• Required work:
Only a number is required: how many lines of the material contain the word "newly"?

===== Records to process =====

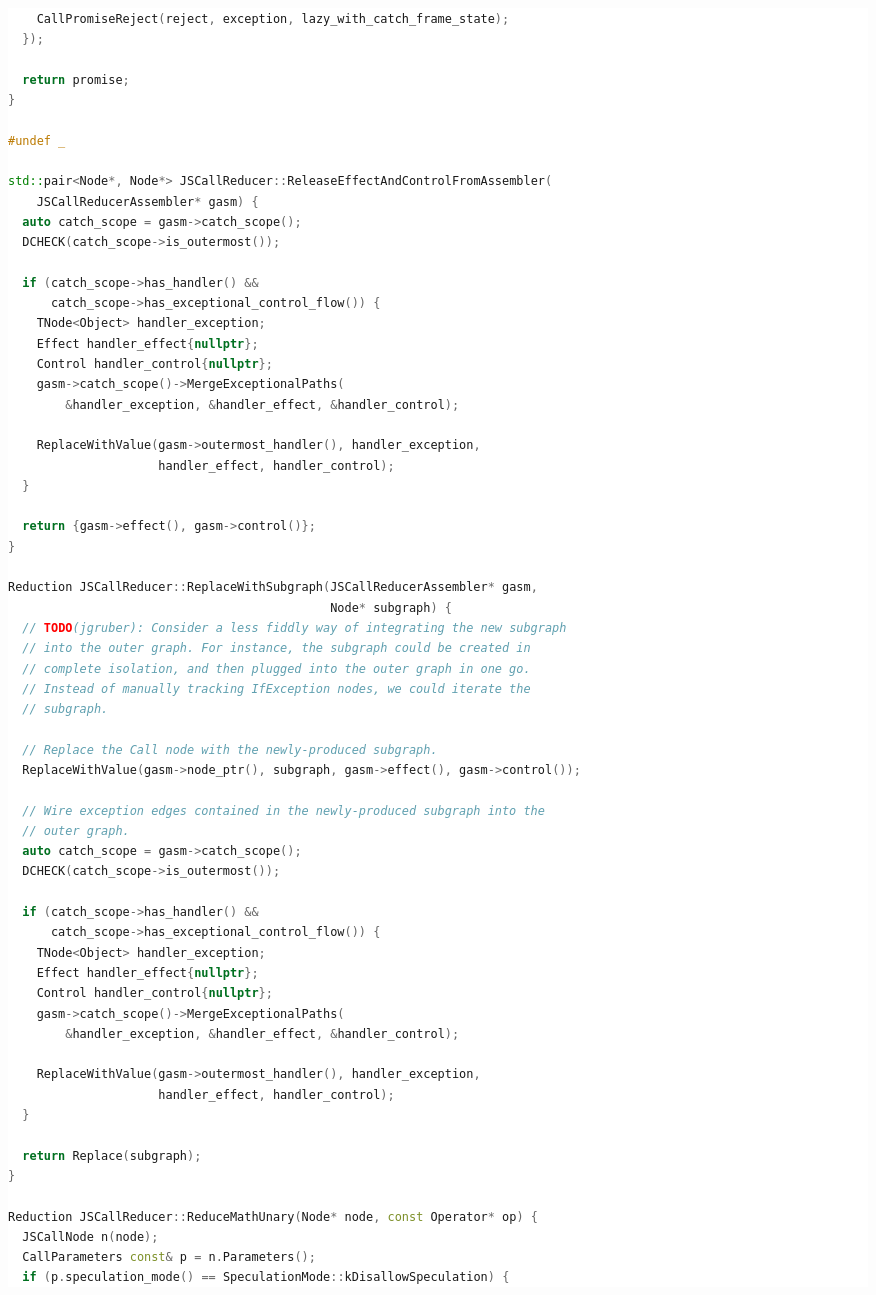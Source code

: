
 ```cpp
    CallPromiseReject(reject, exception, lazy_with_catch_frame_state);
  });

  return promise;
}

#undef _

std::pair<Node*, Node*> JSCallReducer::ReleaseEffectAndControlFromAssembler(
    JSCallReducerAssembler* gasm) {
  auto catch_scope = gasm->catch_scope();
  DCHECK(catch_scope->is_outermost());

  if (catch_scope->has_handler() &&
      catch_scope->has_exceptional_control_flow()) {
    TNode<Object> handler_exception;
    Effect handler_effect{nullptr};
    Control handler_control{nullptr};
    gasm->catch_scope()->MergeExceptionalPaths(
        &handler_exception, &handler_effect, &handler_control);

    ReplaceWithValue(gasm->outermost_handler(), handler_exception,
                     handler_effect, handler_control);
  }

  return {gasm->effect(), gasm->control()};
}

Reduction JSCallReducer::ReplaceWithSubgraph(JSCallReducerAssembler* gasm,
                                             Node* subgraph) {
  // TODO(jgruber): Consider a less fiddly way of integrating the new subgraph
  // into the outer graph. For instance, the subgraph could be created in
  // complete isolation, and then plugged into the outer graph in one go.
  // Instead of manually tracking IfException nodes, we could iterate the
  // subgraph.

  // Replace the Call node with the newly-produced subgraph.
  ReplaceWithValue(gasm->node_ptr(), subgraph, gasm->effect(), gasm->control());

  // Wire exception edges contained in the newly-produced subgraph into the
  // outer graph.
  auto catch_scope = gasm->catch_scope();
  DCHECK(catch_scope->is_outermost());

  if (catch_scope->has_handler() &&
      catch_scope->has_exceptional_control_flow()) {
    TNode<Object> handler_exception;
    Effect handler_effect{nullptr};
    Control handler_control{nullptr};
    gasm->catch_scope()->MergeExceptionalPaths(
        &handler_exception, &handler_effect, &handler_control);

    ReplaceWithValue(gasm->outermost_handler(), handler_exception,
                     handler_effect, handler_control);
  }

  return Replace(subgraph);
}

Reduction JSCallReducer::ReduceMathUnary(Node* node, const Operator* op) {
  JSCallNode n(node);
  CallParameters const& p = n.Parameters();
  if (p.speculation_mode() == SpeculationMode::kDisallowSpeculation) {
```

=====

• Answer:
2